- The task
Each line below needs to be returned exactly. Skip any picture.

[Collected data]
----

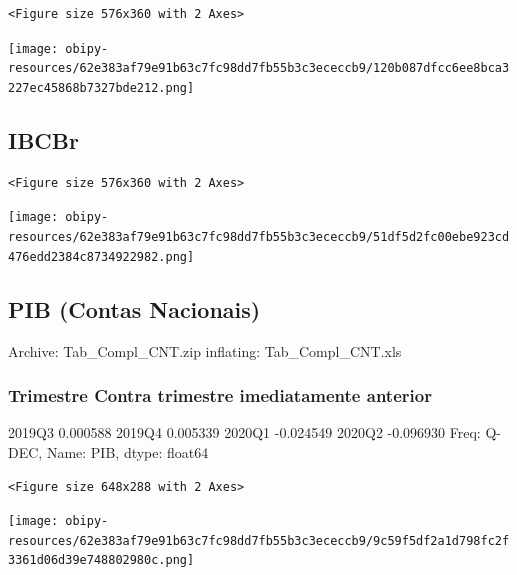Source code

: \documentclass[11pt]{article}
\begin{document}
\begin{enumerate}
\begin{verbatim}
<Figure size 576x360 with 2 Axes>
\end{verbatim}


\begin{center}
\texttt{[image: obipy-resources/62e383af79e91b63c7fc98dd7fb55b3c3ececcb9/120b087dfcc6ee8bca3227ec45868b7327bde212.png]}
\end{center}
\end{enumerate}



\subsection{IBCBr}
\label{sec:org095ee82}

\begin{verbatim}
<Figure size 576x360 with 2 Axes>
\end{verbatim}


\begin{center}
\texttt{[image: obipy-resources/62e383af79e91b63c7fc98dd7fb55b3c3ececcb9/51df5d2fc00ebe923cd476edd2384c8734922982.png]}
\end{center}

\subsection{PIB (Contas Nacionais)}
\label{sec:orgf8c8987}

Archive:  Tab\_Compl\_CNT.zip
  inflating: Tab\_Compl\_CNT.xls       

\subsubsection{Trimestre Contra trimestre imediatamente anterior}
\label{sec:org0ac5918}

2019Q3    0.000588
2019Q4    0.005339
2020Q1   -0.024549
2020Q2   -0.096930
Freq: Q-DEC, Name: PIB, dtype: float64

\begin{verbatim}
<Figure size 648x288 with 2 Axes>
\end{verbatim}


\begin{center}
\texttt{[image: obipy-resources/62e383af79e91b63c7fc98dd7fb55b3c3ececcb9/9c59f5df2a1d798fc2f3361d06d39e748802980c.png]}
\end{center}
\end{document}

----

- The completed task
Source code

: \documentclass[11pt]{article}
\begin{document}
\begin{enumerate}
\begin{verbatim}
<Figure size 576x360 with 2 Axes>
\end{verbatim}


\begin{center}
\texttt{[image: obipy-resources/62e383af79e91b63c7fc98dd7fb55b3c3ececcb9/120b087dfcc6ee8bca3227ec45868b7327bde212.png]}
\end{center}
\end{enumerate}



\subsection{IBCBr}
\label{sec:org095ee82}

\begin{verbatim}
<Figure size 576x360 with 2 Axes>
\end{verbatim}


\begin{center}
\texttt{[image: obipy-resources/62e383af79e91b63c7fc98dd7fb55b3c3ececcb9/51df5d2fc00ebe923cd476edd2384c8734922982.png]}
\end{center}

\subsection{PIB (Contas Nacionais)}
\label{sec:orgf8c8987}

Archive:  Tab\_Compl\_CNT.zip
  inflating: Tab\_Compl\_CNT.xls       

\subsubsection{Trimestre Contra trimestre imediatamente anterior}
\label{sec:org0ac5918}

2019Q3    0.000588
2019Q4    0.005339
2020Q1   -0.024549
2020Q2   -0.096930
Freq: Q-DEC, Name: PIB, dtype: float64

\begin{verbatim}
<Figure size 648x288 with 2 Axes>
\end{verbatim}


\begin{center}
\texttt{[image: obipy-resources/62e383af79e91b63c7fc98dd7fb55b3c3ececcb9/9c59f5df2a1d798fc2f3361d06d39e748802980c.png]}
\end{center}
\end{document}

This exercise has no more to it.